The data were obtained in February 2006 at a distance of 1.6 million kilometers (1 million miles) from directly over the plane of Saturn’s rings, which appear here as a thin, blue line over the equator. The image was constructed from images taken at wavelengths of 1.07 microns shown in blue, 2.71 microns shown in green, and 5.02 microns shown in red.

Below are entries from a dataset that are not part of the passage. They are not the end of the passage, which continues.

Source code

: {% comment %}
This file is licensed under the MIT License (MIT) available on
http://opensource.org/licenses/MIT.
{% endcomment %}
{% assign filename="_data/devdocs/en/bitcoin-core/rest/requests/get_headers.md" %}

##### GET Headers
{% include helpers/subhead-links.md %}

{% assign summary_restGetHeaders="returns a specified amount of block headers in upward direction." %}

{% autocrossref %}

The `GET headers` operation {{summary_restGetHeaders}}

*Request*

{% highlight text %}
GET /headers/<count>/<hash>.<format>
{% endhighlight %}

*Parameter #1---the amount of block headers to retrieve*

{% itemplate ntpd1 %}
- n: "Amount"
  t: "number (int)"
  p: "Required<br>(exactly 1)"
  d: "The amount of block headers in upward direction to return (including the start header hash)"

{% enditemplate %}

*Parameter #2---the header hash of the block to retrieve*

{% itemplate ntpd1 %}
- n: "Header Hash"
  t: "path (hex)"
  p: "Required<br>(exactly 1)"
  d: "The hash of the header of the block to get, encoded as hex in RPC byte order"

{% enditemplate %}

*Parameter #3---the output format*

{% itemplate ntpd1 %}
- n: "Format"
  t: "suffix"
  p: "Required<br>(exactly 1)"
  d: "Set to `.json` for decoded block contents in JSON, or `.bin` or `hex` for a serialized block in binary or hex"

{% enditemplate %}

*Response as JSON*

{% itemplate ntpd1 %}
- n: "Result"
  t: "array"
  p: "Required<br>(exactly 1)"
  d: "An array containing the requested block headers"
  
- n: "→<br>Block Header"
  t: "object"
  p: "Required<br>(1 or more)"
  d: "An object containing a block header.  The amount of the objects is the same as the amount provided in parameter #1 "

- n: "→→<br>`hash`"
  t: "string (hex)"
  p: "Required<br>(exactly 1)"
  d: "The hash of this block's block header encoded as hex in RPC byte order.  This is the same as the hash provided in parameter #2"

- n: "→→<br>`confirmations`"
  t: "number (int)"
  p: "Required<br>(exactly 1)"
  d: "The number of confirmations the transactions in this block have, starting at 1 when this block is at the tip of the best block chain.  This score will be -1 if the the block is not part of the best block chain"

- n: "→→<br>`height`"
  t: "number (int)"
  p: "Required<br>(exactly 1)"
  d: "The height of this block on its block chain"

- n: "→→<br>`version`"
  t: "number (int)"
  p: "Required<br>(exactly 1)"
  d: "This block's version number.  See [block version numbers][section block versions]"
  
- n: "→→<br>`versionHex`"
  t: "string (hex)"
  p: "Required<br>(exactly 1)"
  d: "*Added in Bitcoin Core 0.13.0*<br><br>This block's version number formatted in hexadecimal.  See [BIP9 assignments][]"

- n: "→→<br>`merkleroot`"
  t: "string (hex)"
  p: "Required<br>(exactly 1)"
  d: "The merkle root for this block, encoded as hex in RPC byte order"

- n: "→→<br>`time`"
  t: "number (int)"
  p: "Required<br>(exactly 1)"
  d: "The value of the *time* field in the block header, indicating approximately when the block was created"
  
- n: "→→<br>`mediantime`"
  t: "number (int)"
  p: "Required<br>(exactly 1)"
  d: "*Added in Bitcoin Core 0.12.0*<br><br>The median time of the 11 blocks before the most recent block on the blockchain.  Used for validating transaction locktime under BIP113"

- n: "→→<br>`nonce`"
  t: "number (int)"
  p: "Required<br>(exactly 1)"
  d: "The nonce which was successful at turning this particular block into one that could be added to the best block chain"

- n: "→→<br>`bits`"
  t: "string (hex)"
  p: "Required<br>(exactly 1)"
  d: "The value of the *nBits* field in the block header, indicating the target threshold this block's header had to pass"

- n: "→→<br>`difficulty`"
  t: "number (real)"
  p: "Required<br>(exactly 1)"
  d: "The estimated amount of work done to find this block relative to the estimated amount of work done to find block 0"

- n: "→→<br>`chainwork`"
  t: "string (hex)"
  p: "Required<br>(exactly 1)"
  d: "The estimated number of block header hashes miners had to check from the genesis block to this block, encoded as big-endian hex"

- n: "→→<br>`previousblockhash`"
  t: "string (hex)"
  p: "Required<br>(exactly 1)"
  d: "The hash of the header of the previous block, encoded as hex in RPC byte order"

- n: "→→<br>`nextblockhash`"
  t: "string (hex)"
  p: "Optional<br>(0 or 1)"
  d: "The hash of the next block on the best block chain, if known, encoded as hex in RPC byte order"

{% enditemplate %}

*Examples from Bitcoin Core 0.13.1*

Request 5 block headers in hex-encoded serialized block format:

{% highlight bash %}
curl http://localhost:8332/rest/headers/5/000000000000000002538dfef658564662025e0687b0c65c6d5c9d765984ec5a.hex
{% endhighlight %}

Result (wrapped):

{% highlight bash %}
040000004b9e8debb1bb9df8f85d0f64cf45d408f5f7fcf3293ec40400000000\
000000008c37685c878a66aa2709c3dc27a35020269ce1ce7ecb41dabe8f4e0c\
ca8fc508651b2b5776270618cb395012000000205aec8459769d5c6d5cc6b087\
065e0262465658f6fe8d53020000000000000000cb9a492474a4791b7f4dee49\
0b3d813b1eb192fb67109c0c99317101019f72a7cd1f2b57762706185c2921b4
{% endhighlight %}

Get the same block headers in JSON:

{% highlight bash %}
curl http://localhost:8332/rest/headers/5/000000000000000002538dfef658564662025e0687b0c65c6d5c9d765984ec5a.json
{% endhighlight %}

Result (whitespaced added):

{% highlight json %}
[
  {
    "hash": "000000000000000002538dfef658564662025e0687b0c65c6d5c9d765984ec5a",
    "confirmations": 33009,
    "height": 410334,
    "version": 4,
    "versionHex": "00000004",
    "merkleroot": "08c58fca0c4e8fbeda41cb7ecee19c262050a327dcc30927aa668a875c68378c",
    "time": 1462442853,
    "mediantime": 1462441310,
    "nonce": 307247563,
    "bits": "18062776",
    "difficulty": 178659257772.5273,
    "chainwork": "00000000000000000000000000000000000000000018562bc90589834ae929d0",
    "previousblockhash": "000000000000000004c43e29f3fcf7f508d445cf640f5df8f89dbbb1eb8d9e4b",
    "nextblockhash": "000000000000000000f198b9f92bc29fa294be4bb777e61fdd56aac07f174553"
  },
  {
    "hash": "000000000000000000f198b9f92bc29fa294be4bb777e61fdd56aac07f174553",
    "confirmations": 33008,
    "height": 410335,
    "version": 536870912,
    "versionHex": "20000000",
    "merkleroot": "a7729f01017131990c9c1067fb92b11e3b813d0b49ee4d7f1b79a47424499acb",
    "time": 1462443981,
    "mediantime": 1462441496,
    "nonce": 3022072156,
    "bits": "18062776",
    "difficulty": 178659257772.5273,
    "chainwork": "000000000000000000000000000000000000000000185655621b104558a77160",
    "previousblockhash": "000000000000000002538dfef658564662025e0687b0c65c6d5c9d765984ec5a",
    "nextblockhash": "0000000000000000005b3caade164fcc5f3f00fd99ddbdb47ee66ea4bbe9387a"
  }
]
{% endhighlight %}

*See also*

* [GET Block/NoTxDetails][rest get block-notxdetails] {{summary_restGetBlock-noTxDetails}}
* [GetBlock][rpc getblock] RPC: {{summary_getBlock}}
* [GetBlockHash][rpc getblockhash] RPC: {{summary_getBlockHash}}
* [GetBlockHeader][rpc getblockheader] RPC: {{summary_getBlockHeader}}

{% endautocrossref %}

The blue-green color (lower right) is sunlight scattered off clouds high in Saturn’s atmosphere and the red color (upper left) is the glow of thermal radiation from Saturn’s warm interior, easily seen on Saturn’s night side (top left), within the shadow of the rings, and with somewhat less contrast on Saturn’s day side (bottom right). The darker areas within Saturn show the strongest thermal radiation. The bright red color indicates areas where Saturn’s atmosphere is relatively clear. The great variety of cloud shapes and sizes reveals a surprisingly active planet below the overlying sun-scattering haze.

The brighter glow of the northern hemisphere versus the southern indicates that the clouds and hazes there are noticeably thinner than those in the south. Scientists speculate that this is a seasonal effect, and if so, it will change as the northern hemisphere enters springtime during the next few years.

The Cassini-Huygens mission is a cooperative project of NASA, the European Space Agency and the Italian Space Agency. The Jet Propulsion Laboratory, a division of the California Institute of Technology in Pasadena, manages the mission for NASA’s Science Mission Directorate, Washington, D.C. The Cassini orbiter was designed, developed and assembled at JPL. The Visual and Infrared Mapping Spectrometer team is based at the University of Arizona where this image was produced.